:: Problem details ::
Answer with the number of lines in the records that contain "default" and with nothing else.

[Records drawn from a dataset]

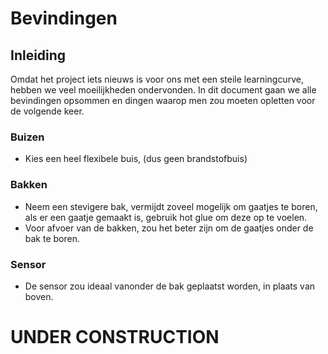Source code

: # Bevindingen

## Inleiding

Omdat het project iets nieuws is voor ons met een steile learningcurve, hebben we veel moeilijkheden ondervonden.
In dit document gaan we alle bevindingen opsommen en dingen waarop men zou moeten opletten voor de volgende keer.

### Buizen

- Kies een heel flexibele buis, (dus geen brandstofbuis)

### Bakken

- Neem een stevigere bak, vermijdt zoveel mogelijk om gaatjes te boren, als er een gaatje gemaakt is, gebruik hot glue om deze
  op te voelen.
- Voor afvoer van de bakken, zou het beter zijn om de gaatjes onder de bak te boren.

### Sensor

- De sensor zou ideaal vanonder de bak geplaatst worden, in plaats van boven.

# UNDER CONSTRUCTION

* * *

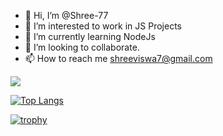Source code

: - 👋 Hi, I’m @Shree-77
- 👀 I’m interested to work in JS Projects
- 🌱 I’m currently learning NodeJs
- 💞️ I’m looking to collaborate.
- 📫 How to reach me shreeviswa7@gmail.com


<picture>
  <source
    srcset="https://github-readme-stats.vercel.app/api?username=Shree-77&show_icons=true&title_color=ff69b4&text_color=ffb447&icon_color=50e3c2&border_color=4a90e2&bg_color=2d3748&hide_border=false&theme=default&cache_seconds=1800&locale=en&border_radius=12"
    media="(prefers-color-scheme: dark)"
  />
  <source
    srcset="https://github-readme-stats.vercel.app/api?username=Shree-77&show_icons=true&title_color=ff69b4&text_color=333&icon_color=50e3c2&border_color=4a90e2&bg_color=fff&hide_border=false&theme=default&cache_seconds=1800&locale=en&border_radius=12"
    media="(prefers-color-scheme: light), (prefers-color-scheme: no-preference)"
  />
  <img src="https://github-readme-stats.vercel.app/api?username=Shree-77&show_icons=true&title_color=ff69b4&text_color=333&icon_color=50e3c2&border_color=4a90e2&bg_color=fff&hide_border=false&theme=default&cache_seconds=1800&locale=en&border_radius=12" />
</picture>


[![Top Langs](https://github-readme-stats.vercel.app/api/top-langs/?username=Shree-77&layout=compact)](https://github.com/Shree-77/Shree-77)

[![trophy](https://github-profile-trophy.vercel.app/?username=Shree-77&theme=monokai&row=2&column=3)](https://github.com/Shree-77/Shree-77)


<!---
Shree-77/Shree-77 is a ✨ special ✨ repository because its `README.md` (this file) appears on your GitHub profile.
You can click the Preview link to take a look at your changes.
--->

---

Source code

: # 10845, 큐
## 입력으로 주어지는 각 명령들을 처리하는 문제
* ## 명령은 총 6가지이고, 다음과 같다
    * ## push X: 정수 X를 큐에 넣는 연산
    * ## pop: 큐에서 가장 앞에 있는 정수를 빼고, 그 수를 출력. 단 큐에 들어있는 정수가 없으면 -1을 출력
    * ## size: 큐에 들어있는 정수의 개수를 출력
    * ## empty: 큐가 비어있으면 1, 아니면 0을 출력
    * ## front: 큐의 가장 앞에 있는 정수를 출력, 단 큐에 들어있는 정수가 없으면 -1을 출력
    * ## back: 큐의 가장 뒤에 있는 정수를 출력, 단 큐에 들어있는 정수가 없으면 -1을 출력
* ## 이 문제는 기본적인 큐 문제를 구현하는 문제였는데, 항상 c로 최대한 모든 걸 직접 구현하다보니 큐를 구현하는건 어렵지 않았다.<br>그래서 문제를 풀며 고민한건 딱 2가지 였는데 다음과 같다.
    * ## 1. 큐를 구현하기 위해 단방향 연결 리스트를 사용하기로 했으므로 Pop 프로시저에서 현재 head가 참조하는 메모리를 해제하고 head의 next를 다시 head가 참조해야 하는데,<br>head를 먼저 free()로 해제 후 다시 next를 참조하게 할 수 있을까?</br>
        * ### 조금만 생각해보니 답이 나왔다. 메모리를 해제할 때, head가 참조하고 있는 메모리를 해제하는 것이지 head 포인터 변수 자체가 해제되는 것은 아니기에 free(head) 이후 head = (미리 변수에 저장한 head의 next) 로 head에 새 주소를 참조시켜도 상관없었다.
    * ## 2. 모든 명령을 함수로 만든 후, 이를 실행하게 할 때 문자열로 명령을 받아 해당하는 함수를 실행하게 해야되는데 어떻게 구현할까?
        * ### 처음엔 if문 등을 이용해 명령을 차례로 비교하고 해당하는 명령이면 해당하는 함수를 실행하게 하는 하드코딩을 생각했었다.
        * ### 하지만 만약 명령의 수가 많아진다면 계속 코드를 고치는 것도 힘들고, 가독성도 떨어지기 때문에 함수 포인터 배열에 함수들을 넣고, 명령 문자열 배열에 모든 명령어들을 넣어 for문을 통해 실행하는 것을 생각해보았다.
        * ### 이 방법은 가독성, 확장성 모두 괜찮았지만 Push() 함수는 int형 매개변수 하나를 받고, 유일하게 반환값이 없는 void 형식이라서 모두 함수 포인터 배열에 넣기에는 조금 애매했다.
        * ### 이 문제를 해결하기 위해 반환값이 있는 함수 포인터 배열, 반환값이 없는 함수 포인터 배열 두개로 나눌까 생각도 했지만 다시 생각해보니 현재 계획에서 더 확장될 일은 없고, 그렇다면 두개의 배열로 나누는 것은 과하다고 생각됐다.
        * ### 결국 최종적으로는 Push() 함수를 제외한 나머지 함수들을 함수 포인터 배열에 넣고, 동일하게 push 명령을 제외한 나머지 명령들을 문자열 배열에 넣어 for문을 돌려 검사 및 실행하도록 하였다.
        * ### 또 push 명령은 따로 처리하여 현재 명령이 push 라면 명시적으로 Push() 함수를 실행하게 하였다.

:: Response to the task ::
3